As "pure webspam" has decreased over time, attention has shifted instead to "content farms," which are sites with shallow or low-quality content. In 2010, we launched two major algorithmic changes focused on low-quality sites. Nonetheless, we hear the feedback from the web loud and clear: people are asking for even stronger action on content farms and sites that consist primarily of spammy or low-quality content."

The search giant seems to have handed the responsibility to the user by coming up with a Chrome browser extension called the Personal Blocklist. The extension lets a user identify domains to exclude from search results. This is essentially a crowd-sourced initiative to curb content farming, as the lists of blocked sites are also sent back to Google, and are used to fine-tune the search algorithm, considering the websites that users find to be spammy.

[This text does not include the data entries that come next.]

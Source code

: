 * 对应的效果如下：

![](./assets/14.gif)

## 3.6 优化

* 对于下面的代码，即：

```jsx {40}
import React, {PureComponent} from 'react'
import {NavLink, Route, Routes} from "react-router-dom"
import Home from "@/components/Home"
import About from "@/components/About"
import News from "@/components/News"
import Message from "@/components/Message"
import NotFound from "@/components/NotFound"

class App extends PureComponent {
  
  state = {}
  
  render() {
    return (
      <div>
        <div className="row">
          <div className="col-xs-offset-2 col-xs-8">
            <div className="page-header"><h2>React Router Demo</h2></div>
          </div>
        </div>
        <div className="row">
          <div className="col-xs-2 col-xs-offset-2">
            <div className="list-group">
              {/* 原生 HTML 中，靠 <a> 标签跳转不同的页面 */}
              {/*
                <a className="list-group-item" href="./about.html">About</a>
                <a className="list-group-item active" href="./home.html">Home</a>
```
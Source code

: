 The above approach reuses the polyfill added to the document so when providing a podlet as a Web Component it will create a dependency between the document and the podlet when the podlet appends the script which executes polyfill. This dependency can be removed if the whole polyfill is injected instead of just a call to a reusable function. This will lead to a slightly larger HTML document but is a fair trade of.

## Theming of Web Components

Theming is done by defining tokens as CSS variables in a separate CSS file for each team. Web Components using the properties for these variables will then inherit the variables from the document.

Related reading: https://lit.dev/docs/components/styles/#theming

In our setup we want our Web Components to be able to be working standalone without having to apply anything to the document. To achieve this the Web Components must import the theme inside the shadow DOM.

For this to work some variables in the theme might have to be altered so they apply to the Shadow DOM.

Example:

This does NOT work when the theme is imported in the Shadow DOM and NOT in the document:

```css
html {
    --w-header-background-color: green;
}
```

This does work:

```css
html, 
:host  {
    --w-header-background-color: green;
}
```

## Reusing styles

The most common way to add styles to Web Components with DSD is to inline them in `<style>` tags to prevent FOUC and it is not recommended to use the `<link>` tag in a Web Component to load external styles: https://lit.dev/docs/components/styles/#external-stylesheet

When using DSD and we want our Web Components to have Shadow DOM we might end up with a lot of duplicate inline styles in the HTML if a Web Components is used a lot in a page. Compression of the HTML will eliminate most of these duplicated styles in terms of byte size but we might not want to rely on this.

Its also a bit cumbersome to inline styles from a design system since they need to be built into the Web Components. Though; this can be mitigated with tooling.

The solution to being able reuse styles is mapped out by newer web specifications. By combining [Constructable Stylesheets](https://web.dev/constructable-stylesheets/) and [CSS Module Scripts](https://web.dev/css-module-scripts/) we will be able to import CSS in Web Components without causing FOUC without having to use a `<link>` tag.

We've been exploring different algorithms to detect content farms, which are sites with shallow or low-quality content. One of the signals we're exploring is explicit feedback from users. To that end, today we're launching an early, experimental Chrome extension so people can block sites from their web search results. If installed, the extension also sends blocked site information to Google, and we will study the resulting feedback and explore using it as a potential ranking signal for our search results."

What Constitutes Content Farming, Anyway?

Now, the questions that everyone seems to be asking are how to define a content farm, and why they are bad for the Web. The online communities don't seem to be in agreement as to these two questions. Proponents of Google's move to minimize content farms' role in search results argue that these are spammy because of the low quality and lack of originality in the articles.